Approximately 57.5, 130.5, 434.7, 300.5 sq.deg. of the sky in W1, W2, W3 and W4, respectively, are not covered by the All-Sky Release Source Catalog because of insufficient depth-of-coverage by individual frames with acceptable quality (V.2). Although WISE obtained multiple, independent single-exposures on 100% of the sky area, some single-exposure framesets were excluded from second-pass Multiframe Pipeline processing from which the All-Sky Release Atlas and Catalog were generated. Sources extracted during Multiframe processing were included in the Catalog only if they satisfied a number of reliability criteria including the requirement that they were extracted from regions where at least five independent single-exposures were available for measurement in at least one band. Areas with less than five frame depth-of-coverage will therefore not be covered by the All-Sky Release Catalog.
Survey depth-of-coverage is discussed in more detail in VI.2.
Source extractions from all Single-exposure Images obtained by WISE during the full cryogenic survey period are available in the Single-exposure Source Working Database, regardless of the quality of the Single-exposure framesets.
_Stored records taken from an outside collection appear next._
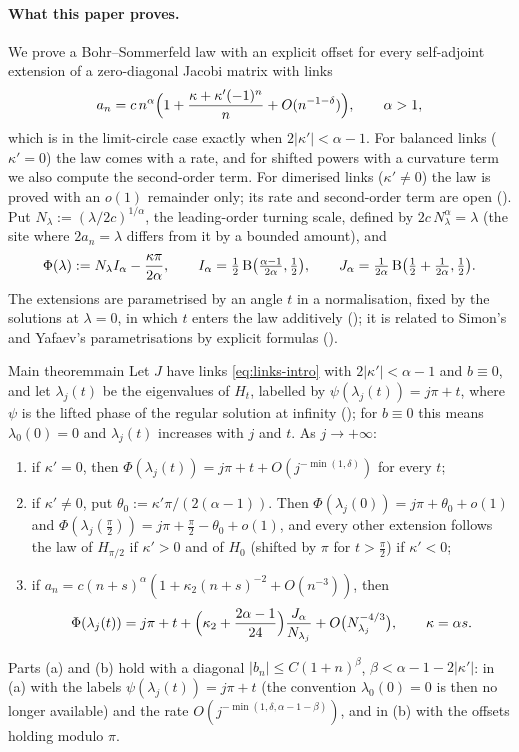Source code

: \paragraph{What this paper proves.} We prove a Bohr--Sommerfeld law with an explicit offset for
every self-adjoint extension of a zero-diagonal Jacobi matrix with links
\begin{equation}\label{eq:links-intro}
  a_n=c\,n^\alpha\Bigl(1+\frac{\kappa+\kappa'(-1)^n}{n}+O(n^{-1-\delta})\Bigr),\qquad\alpha>1,
\end{equation}
which is in the limit-circle case exactly when $2|\kappa'|<\alpha-1$. For balanced links
($\kappa'=0$) the law comes with a rate, and for shifted powers with a curvature term we also
compute the second-order term. For dimerised links ($\kappa'\ne0$) the law is proved with an $o(1)$
remainder only; its rate and second-order term are open (). Put
$N_\lambda:=(\lambda/2c)^{1/\alpha}$, the leading-order turning scale, defined by
$2c\,N_\lambda^\alpha=\lambda$ (the site where $2a_n=\lambda$ differs from it by a bounded amount), and
\[
  \Phi(\lambda):=N_\lambda I_\alpha-\frac{\kappa\pi}{2\alpha},\qquad
  I_\alpha=\tfrac12\B\bigl(\tfrac{\alpha-1}{2\alpha},\tfrac12\bigr),\qquad
  J_\alpha=\tfrac1{2\alpha}\B\bigl(\tfrac12+\tfrac1{2\alpha},\tfrac12\bigr).
\]
The extensions are parametrised by an angle $t$ in a normalisation, fixed by the solutions
at $\lambda=0$, in which $t$ enters the law additively (); it is related
to Simon's and Yafaev's parametrisations by explicit formulas ().

\begin{theorem}{Main theorem}{main}
Let $J$ have links \eqref{eq:links-intro} with $2|\kappa'|<\alpha-1$ and $b\equiv0$, and let
$\lambda_j(t)$ be the eigenvalues of $H_t$, labelled by $\psi(\lambda_j(t))=j\pi+t$, where $\psi$ is the lifted
phase of the regular solution at infinity ();
for $b\equiv0$ this means $\lambda_0(0)=0$ and $\lambda_j(t)$ increases with $j$ and $t$. As $j\to+\infty$:
\begin{enumerate}
\item[(a)] if $\kappa'=0$, then $\Phi(\lambda_j(t))=j\pi+t+O(j^{-\min(1,\delta)})$ for every $t$;
\item[(b)] if $\kappa'\ne0$, put $\theta_0:=\kappa'\pi/(2(\alpha-1))$. Then
  $\Phi(\lambda_j(0))=j\pi+\theta_0+o(1)$ and $\Phi(\lambda_j(\frac\pi2))=j\pi+\frac\pi2-\theta_0+o(1)$, and
  every other extension follows the law of $H_{\pi/2}$ if $\kappa'>0$ and of $H_0$ (shifted by
  $\pi$ for $t>\frac\pi2$) if $\kappa'<0$;
\item[(c)] if $a_n=c(n+s)^\alpha(1+\kappa_2(n+s)^{-2}+O(n^{-3}))$, then
  \[
    \Phi(\lambda_j(t))=j\pi+t+\Bigl(\kappa_2+\frac{2\alpha-1}{24}\Bigr)\frac{J_\alpha}{N_{\lambda_j}}+O\bigl(N_{\lambda_j}^{-4/3}\bigr),
    \qquad\kappa=\alpha s .
  \]
\end{enumerate}
Parts (a) and (b) hold with a diagonal $|b_n|\le C(1+n)^\beta$, $\beta<\alpha-1-2|\kappa'|$: in (a) with the
labels $\psi(\lambda_j(t))=j\pi+t$ (the convention $\lambda_0(0)=0$ is then no longer available) and the
rate $O(j^{-\min(1,\delta,\alpha-1-\beta)})$, and in (b) with the offsets holding modulo $\pi$.
\end{theorem}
Therefore, it may be possible to find measurements of brighter sources in the Catalog coverage gaps in the Single-exposure Working Database. However, the reliability and/or accuracy of measurements of entries in that database may be compromised. Please review the Cautionary Notes for using the Single-exposure Source Working Database.
Because the All-Sky Catalog source selection criteria (V.3) required extractions to be in a location with at least five independent exposures available, but the All-Sky Atlas can have real pixel data in regions with only one exposure coverage, you may see real sources on the Atlas Images that are not found in the Catalog.
Multiframe Pipeline processing source extractions within low coverage areas may be found in the All-Sky Release Reject Table. However, the reliability of extractions in low coverage areas may be compromised. Please read II.4.a.ii for suggestions on how to identify reliable detections in the Reject Table.
The All-Sky Release Source Catalog is not a "Point Source" Catalog. It contains detections of point-like objects, such as stars and unresolved galaxies, as well as resolved sources such as close multiple stars and galaxies, and detections of sections of large nearby galaxies and clumps or filaments in Galactic nebulosity, as long as they meet the Catalog selection criteria described in V.3.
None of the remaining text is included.